La démocratie s’exprime dans les urnes, pas dans les arrière-salles. Le Sénat coutumier veut imposer son calendrier, mais oublie ses propres faiblesses.
Opposition frontale au report des élections
Ce mardi 16 septembre 2025, le Sénat coutumier a rendu public un avis défavorable au report des élections provinciales, après son audition par la commission des lois du Sénat français. L’institution coutumière exige que le scrutin se tienne dès novembre 2025, conformément à la loi organique. Pour ses membres, un nouveau report constituerait un « détournement du droit électoral » et une atteinte au principe démocratique de périodicité des scrutins.
Dans son communiqué, le Sénat coutumier dénonce un projet « contraire à la Constitution », jugé comme dangereux pour la stabilité du pays. Selon lui, les populations risqueraient de perdre toute confiance dans les institutions. Le message est clair : pour les sénateurs coutumiers, l’accord de Bougival ne saurait servir de prétexte à reporter les élections.
Mais derrière ces déclarations solennelles, une question de fond s’impose : de quelle légitimité parle cette institution qui n’est pas elle-même issue du suffrage universel ?
Une légitimité interne fragilisée et contestée
Depuis plusieurs années, le Sénat coutumier traverse une crise de crédibilité. Même au sein du monde coutumier, des voix s’élèvent pour dénoncer son fonctionnement opaque et son absence de transparence. Le cas du grand chef de La Roche, qui a créé Inaat Ne Kanaky en rupture avec l’institution, illustre cette contestation venue de l’intérieur.

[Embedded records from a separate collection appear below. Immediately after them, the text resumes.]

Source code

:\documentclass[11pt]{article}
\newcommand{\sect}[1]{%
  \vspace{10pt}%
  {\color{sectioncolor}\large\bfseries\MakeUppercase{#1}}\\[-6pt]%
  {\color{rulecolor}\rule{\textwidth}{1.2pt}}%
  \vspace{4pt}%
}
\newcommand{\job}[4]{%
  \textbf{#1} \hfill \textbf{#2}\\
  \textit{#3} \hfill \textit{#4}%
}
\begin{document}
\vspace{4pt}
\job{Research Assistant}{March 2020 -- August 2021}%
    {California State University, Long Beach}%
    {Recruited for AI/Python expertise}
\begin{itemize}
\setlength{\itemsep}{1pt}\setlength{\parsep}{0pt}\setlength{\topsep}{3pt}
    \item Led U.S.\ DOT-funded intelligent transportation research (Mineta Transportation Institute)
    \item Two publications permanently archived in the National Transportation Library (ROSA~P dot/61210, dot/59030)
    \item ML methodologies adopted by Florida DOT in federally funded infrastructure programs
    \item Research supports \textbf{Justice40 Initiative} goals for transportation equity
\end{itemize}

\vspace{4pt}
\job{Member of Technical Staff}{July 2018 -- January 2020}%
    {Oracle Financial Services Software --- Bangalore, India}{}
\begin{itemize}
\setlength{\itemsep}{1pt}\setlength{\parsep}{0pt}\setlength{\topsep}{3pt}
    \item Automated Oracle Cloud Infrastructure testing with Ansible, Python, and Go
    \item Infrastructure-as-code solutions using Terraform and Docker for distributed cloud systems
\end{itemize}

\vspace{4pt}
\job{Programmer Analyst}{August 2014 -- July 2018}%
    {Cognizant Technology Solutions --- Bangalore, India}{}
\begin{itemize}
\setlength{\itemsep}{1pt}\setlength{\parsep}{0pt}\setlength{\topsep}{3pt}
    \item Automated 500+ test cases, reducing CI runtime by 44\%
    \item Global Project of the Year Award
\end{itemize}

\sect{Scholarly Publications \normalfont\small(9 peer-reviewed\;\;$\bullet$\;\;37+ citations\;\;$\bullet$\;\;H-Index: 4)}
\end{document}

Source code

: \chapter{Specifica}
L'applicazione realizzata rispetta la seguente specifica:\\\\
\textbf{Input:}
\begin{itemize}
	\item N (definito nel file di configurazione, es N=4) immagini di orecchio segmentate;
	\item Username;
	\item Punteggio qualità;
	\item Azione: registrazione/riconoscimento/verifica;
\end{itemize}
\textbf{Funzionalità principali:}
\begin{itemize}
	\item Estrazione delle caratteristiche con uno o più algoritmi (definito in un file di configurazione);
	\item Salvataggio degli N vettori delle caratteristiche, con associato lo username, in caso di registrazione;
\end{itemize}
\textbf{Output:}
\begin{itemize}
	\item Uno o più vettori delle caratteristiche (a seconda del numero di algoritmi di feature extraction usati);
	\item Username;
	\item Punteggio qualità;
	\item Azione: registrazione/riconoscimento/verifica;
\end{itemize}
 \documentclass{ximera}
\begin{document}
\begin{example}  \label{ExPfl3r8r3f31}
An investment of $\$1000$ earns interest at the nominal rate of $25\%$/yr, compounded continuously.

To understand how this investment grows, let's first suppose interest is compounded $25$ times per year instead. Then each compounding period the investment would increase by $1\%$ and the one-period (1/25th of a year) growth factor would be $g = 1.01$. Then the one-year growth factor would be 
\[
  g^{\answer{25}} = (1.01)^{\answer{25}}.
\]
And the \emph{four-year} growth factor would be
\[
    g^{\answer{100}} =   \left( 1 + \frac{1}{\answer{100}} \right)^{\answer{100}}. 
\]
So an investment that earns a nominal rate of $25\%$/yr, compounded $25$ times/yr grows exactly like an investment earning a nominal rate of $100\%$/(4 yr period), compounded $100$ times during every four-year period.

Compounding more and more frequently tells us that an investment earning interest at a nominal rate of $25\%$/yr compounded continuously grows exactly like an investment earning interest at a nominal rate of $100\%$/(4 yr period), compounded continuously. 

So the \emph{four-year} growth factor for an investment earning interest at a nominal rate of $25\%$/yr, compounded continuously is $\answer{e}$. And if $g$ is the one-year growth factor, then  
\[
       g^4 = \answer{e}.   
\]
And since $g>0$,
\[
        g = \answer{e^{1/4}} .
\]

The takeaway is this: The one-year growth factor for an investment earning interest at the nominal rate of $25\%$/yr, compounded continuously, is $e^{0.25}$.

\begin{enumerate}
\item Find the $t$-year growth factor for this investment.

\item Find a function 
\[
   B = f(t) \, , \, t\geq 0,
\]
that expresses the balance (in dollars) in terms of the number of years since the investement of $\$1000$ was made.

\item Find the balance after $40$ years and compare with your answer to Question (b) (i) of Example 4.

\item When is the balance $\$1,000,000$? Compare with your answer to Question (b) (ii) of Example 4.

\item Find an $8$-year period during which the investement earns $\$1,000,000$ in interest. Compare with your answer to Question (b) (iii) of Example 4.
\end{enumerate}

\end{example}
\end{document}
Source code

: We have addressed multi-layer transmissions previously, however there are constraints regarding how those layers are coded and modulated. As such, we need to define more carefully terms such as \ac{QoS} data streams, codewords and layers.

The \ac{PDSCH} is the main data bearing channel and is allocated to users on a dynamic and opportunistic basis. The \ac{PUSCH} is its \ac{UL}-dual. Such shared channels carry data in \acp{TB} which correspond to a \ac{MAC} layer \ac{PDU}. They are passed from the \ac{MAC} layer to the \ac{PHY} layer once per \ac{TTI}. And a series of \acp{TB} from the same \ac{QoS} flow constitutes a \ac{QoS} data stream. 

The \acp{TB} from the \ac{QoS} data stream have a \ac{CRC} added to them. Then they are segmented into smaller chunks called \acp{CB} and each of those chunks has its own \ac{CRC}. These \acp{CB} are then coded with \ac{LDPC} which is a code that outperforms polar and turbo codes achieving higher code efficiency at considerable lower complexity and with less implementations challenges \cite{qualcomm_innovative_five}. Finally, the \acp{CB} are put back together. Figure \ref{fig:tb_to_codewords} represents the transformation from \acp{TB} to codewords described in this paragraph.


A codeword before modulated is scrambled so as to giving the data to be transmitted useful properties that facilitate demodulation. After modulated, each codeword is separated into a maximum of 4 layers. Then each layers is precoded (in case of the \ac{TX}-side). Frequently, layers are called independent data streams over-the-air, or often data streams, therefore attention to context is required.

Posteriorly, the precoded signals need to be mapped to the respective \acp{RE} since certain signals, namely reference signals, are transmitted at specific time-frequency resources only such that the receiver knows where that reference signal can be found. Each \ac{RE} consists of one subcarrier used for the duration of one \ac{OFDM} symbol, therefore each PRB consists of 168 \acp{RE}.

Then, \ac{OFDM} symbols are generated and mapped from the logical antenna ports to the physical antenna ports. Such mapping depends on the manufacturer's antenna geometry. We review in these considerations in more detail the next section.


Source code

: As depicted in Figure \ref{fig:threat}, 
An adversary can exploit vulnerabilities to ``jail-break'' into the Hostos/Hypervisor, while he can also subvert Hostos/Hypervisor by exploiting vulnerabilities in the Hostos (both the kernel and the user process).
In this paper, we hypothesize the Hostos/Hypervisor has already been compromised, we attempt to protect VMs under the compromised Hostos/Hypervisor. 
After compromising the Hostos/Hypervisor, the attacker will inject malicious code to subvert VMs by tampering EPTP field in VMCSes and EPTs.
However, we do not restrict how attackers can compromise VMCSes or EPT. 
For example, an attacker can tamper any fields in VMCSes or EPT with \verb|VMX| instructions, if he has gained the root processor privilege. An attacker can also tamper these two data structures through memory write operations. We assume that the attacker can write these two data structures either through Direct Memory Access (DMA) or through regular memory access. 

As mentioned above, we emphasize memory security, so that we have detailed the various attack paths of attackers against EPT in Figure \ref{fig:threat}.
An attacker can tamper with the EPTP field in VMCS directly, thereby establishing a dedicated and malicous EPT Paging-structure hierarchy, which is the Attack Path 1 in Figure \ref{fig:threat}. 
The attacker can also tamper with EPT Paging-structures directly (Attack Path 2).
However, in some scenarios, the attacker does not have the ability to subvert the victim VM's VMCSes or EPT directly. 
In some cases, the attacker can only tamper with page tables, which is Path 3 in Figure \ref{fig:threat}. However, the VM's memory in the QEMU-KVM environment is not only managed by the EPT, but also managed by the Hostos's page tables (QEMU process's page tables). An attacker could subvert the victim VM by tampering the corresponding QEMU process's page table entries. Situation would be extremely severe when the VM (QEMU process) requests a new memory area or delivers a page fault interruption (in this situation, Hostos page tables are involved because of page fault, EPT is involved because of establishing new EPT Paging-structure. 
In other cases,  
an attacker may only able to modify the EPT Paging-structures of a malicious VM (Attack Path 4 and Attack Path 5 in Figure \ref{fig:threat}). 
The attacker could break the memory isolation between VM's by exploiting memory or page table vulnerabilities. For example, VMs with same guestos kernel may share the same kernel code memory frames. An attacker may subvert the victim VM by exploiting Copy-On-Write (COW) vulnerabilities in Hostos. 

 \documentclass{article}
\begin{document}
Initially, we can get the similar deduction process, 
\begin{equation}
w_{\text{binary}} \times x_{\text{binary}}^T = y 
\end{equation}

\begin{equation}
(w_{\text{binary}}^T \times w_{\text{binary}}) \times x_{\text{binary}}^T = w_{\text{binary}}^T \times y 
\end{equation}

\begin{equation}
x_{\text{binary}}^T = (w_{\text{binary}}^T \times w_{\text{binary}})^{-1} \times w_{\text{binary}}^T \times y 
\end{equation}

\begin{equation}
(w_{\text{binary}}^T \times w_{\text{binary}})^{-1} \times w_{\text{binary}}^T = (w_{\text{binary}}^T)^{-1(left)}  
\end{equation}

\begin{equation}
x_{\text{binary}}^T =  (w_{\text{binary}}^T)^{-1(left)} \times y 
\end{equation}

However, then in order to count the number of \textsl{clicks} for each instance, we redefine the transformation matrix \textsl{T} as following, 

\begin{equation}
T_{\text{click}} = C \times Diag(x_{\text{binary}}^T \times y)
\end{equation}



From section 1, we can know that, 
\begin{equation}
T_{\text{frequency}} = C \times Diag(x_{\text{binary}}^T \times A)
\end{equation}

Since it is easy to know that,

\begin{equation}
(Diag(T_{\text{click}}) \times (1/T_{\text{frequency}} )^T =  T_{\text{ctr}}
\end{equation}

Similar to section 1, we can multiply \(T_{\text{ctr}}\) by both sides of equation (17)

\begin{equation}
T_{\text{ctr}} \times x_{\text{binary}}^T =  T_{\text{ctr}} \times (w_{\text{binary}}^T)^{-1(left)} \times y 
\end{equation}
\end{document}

Les sénateurs coutumiers ne sont pas élus par les populations mais désignés dans l’entre-soi des conseils coutumiers. Aucune femme n’y siège, et la présidence est simplement tournante entre aires coutumières. Parler de démocratie dans ces conditions relève d’un paradoxe saisissant.
Le Sénat coutumier, dirigé par Ludovic Boula, prétend défendre la légitimité du peuple, mais le peuple kanak n’a pas son mot à dire dans la désignation de ses représentants coutumiers. La critique est donc facile : s’opposer au Congrès élu au suffrage universel, alors que l’on se dispense soi-même de toute élection, fragilise la parole de l’institution.
Le choix des élus : la loi majoritaire contre les atermoiements coutumiers
Face à ce refus coutumier, la réalité politique reste claire. Le Congrès de la Nouvelle-Calédonie a voté à la majorité le report des provinciales à juin 2026. Dans une démocratie, c’est bien la majorité parlementaire qui fait loi. Le Sénat coutumier, qui multiplie les atermoiements depuis son 25ᵉ congrès pays, agit en contre-pouvoir sans disposer de la légitimité électorale.
Les élus calédoniens, ont fait le choix de la stabilité, en s’appuyant sur l’accord de Bougival. Qu’on l’approuve ou non, cette décision résulte d’un vote démocratique. Les institutions de la République fonctionnent sur ce principe intangible : la souveraineté s’exprime par les urnes.
Alors que le Sénat coutumier appelle Paris à organiser les élections dans les délais, il démontre surtout son incapacité à reconnaître la légitimité des élus. Pire encore, en réclamant un calendrier électoral à contre-courant, il contribue à entretenir une instabilité politique qui dessert le pays.
L’avis défavorable du Sénat coutumier au report des élections provinciales n’est pas une surprise. Mais en voulant donner des leçons de démocratie, l’institution coutumière met en lumière ses propres contradictions. Non élue, non paritaire, non transparente, elle revendique une autorité morale qu’elle ne parvient plus à incarner.
La vérité est simple : en démocratie, c’est le peuple qui tranche par le vote, pas une institution coutumière installée hors du suffrage universel. Le Congrès de Nouvelle-Calédonie a choisi le report, et cette décision majoritaire s’impose. La France, garante de l’ordre républicain, doit maintenant veiller à ce que la stabilité l’emporte sur les postures.